Polscy protetycy z Poznania wrócili z wyprawy na Madagaskar, gdzie pomagali miejscowej ludności w leczeniu chorób słuchu. W sumie przebadali ponad 260 osób, a prawie 140 pacjentów wyposażyli w nowoczesny sprzęt.

Protetycy słuchu z Uniwersytetu Medycznego w Poznaniu wrócili z wyprawy na Madagaskar, gdzie badali słuch oraz uczyli miejscowych mieszkańców obsługi aparatów słuchowych. W sumie przebadali ponad 260 osób, a pawie 140  pacjentów wyposażyli w nowoczesny sprzęt. 

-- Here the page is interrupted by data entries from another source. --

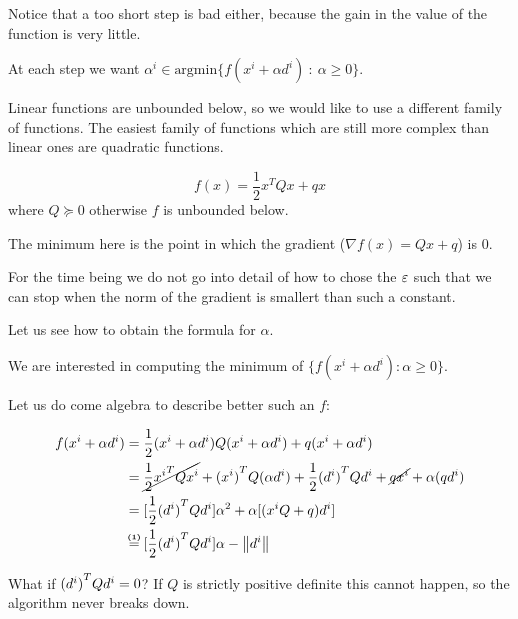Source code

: \documentclass[computational_mathematics.tex]{subfiles}
\begin{document}
Notice that a too short step is bad either, because the gain in the value of the function is very little.

At each step we want $\alpha^i \in \mbox{argmin} \{f(x^i + \alpha d^i)~:~\alpha \geq 0\}$.

Linear functions are unbounded below, so we would like to use a different family of functions. The easiest family of functions which are still more complex than linear ones are quadratic functions.

\[
  f(x) = \frac{1}{2} x^T Q x + q x
\]
where $Q \succeq 0$ otherwise $f$ is unbounded below.

The minimum here is the point in which the gradient ($\nabla f(x) = Qx + q$) is $0$.


For the time being we do not go into detail of how to chose the $\varepsilon$ such that we can stop when the norm of the gradient is smallert than such a constant.

Let us see how to obtain the formula for $\alpha$.

We are interested in computing the minimum of $\{ f(x^i + \alpha d^i) : \alpha \ge 0\}$.

Let us do come algebra to describe better such an $f$:

\begin{equation}
  \begin{split}
    f(x^i + \alpha d^i) &= \frac{1}{2} (x^i + \alpha d^i) Q (x^i + \alpha d^i) + q (x^i + \alpha d^i)\\
    &= \cancel{\frac{1}{2} \tr{x^i}Q x^i}  + \tr{(x^i)} Q (\alpha d^i) + \frac{1}{2} \tr{(d^i)} Q d^i + \cancel{q x^i} + \alpha (q d^i)\\
    &= [\frac{1}{2} \tr{(d^i)} Q d^i] \alpha^2  + \alpha [(x^i Q + q) d^i]\\
    &\numeq{(1)} [\frac{1}{2} \tr{(d^i)} Q d^i] \alpha  - \norm{d^i}\\
  \end{split}
\end{equation}

What if ${(d^i)}^{T} Q d^i = 0$? If $Q$ is strictly positive definite this cannot happen, so the algorithm never breaks down.
\end{document}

Zdecydowana większość badanych to dzieci - mówi Olgierd Stieler z Zakładu Protetyki Słuchu na Uniwersytecie Medycznym w Poznaniu. W Afryce niestety bywa tak, że nieznane są nazwiska, pochodzenie, data urodzenia. Poziom higieny był na bardzo niskim poziomie. Oni zmagali się z wieloma chorobami. Ujęło nas to, że personel szkoły przyszedł na samym końcu. Najpierw badane były dzieci.

Lekarze dodają, że na Madagaskarze panuje ogromna bieda, a mieszkańcy często leczą się u znachorów, przez co nie ufają wykwalifikowanych lekarzom. 

To już czwarty wyjazd specjalistów z Poznania. Wcześniej pracowali w szkole dla dzieci niesłyszących i niedosłyszących w Kamerunie oraz w Gambii. W planach są kolejne wyjazdy.